Alexandre Champagne livre un bouleversant témoignage sur le passé de sa famille

«Parce qu'ils ont serré leur ceinture jusqu'à presque s'étouffer, j'ai pu avoir la chance d'avoir une vie très facile...»

Marï Photographe via Facebook/Alexandre Champagne

Alexandre Champagne a partagé une histoire de famille pour le moins bouleversante, ce mercredi 19 septembre, par l'entremise de sa page Facebook.

Le photographe a partagé une photo de sa personne, prise en face du magasin Renaud-Bray de la rue Saint-Denis, à Montréal, pour célébrer la sortie de son nouveau livre, L'art de réussir toutes ses photos avec son téléphone cellulaire.

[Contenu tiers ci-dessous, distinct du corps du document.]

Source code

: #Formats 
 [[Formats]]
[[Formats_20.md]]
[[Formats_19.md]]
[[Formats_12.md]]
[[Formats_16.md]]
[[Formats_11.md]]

Mais le choix de l'emplacement de ce cliché n'est pas un hasard. Le principal intéressé a expliqué que chaque fois qu'il sortait un nouveau livre, il allait en acheter une copie à cette succursale.

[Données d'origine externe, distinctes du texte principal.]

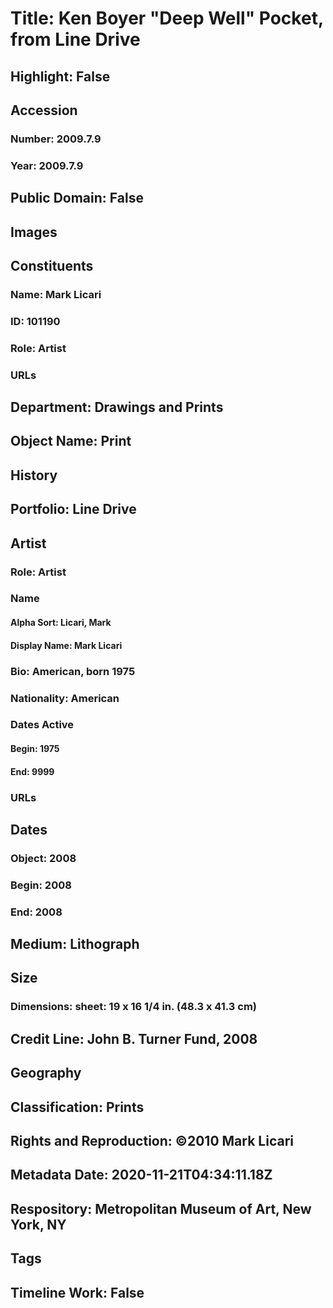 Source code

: # Title: Ken Boyer "Deep Well" Pocket, from Line Drive
## Highlight: False
## Accession
### Number: 2009.7.9
### Year: 2009.7.9
## Public Domain: False
## Images
## Constituents
### Name: Mark Licari
### ID: 101190
### Role: Artist
### URLs
## Department: Drawings and Prints
## Object Name: Print
## History
## Portfolio: Line Drive
## Artist
### Role: Artist
### Name
#### Alpha Sort: Licari, Mark
#### Display Name: Mark Licari
### Bio: American, born 1975
### Nationality: American
### Dates Active
#### Begin: 1975
#### End: 9999
### URLs
## Dates
### Object: 2008
### Begin: 2008
### End: 2008
## Medium: Lithograph
## Size
### Dimensions: sheet: 19 x 16 1/4 in. (48.3 x 41.3 cm)
## Credit Line: John B. Turner Fund, 2008
## Geography
## Classification: Prints
## Rights and Reproduction: ©2010 Mark Licari
## Metadata Date: 2020-11-21T04:34:11.18Z
## Respository: Metropolitan Museum of Art, New York, NY
## Tags
## Timeline Work: False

«Durant les quatre dernières années de sa vie, mon grand-père se postait ici-même, dans sa chaise roulante, pour quêter de l'argent. Personne le savait, a-t-il confié. Raymond avait 13 frères et soeurs, issus d'une mère autochtone et d'un père alcoolique violent qui la battait sans relâche. Ils étaient si pauvre que les garçons volaient pour manger. Il a été littéralement abandonné par ceux-ci et a mené une dure vie.

Il a remédié lui-même à ses problèmes de consommation une fois qu'il a eu des enfants, ma mère et mon oncle, avec ma grand-mère, Gilberte.»

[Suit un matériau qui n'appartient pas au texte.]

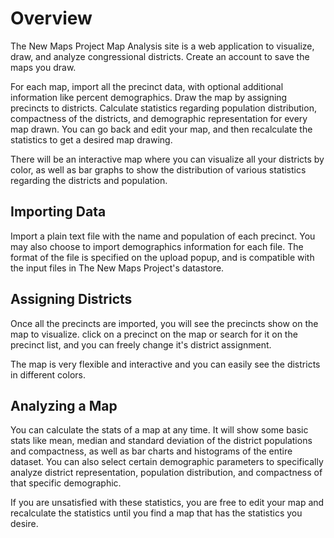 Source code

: # Overview

The New Maps Project Map Analysis site is a web application to visualize, draw, and analyze congressional districts. Create an account to save the maps you draw. 

For each map, import all the precinct data, with optional additional information like percent demographics. Draw the map by assigning precincts to districts. Calculate statistics regarding population distribution, compactness of the districts, and demographic representation for every map drawn. You can go back and edit your map, and then recalculate the statistics to get a desired map drawing.

There will be an interactive map where you can visualize all your districts by color, as well as bar graphs to show the distribution of various statistics regarding the districts and population.

## Importing Data

Import a plain text file with the name and population of each precinct. You may also choose to import demographics information for each file. The format of the file is specified on the upload popup, and is compatible with the input files in The New Maps Project's datastore.

## Assigning Districts

Once all the precincts are imported, you will see the precincts show on the map to visualize. click on a precinct on the map or search for it on the precinct list, and you can freely change it's district assignment. 

The map is very flexible and interactive and you can easily see the districts in different colors.

## Analyzing a Map

You can calculate the stats of a map at any time. It will show some basic stats like mean, median and standard deviation of the district populations and compactness, as well as bar charts and histograms of the entire dataset. You can also select certain demographic parameters to specifically analyze district representation, population distribution, and compactness of that specific demographic. 

If you are unsatisfied with these statistics, you are free to edit your map and recalculate the statistics until you find a map that has the statistics you desire.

Alexandre Champagne poursuit en expliquant que, de son côté, sa grand-mère a eu deux soeurs diagnostiquées schizophrènes, «l'une ayant tenté de tuer sa propre fille, née d'un viol par le médecin du village, avant de se suicider, l'autre étant décédée du cancer, seule dans un hôpital psychiatrique».

«Gilberte et Raymond ont été chanceux que la vie leur donne la force de traverser autant d'épreuves et ils ont été courageux de tenir bon jusqu'à leur décès», poursuit-il.

«Parce qu'ils ont serré leur ceinture jusqu'à presque s'étouffer, j'ai pu avoir la chance d'avoir une vie très facile et de devenir millionnaire à 30 ans, grâce, entre autre, au fait que j'ai vendu plusieurs livres ici, deux générations plus tard, à la librairie où mon grand-père demandait dans un secret total de l'argent à des étrangers, pour ne pas avoir à être un fardeau pour sa famille, à 73 ans.»

Cette fortune est une chance inouïe et inespérée, que je partage aujourd'hui au mieux de mes capacités non pas par charité, mais par solidarité.Alexandre Champagne

Alexandre Champagne a ensuite annoncé que, «pour toutes ces raisons», il remettrait la totalité de ses droits d'auteurs sur les 5000 premières copies vendues de son nouveau livre à la Fondation Jean Lapointe.

«J'ai le pouvoir, grâce à ma santé, ma jeunesse, mon énergie et mes moyens, de partager mes privilèges. Désolé si ça vous énerve, mais ce n'est pas la dernière fois», conclut-il.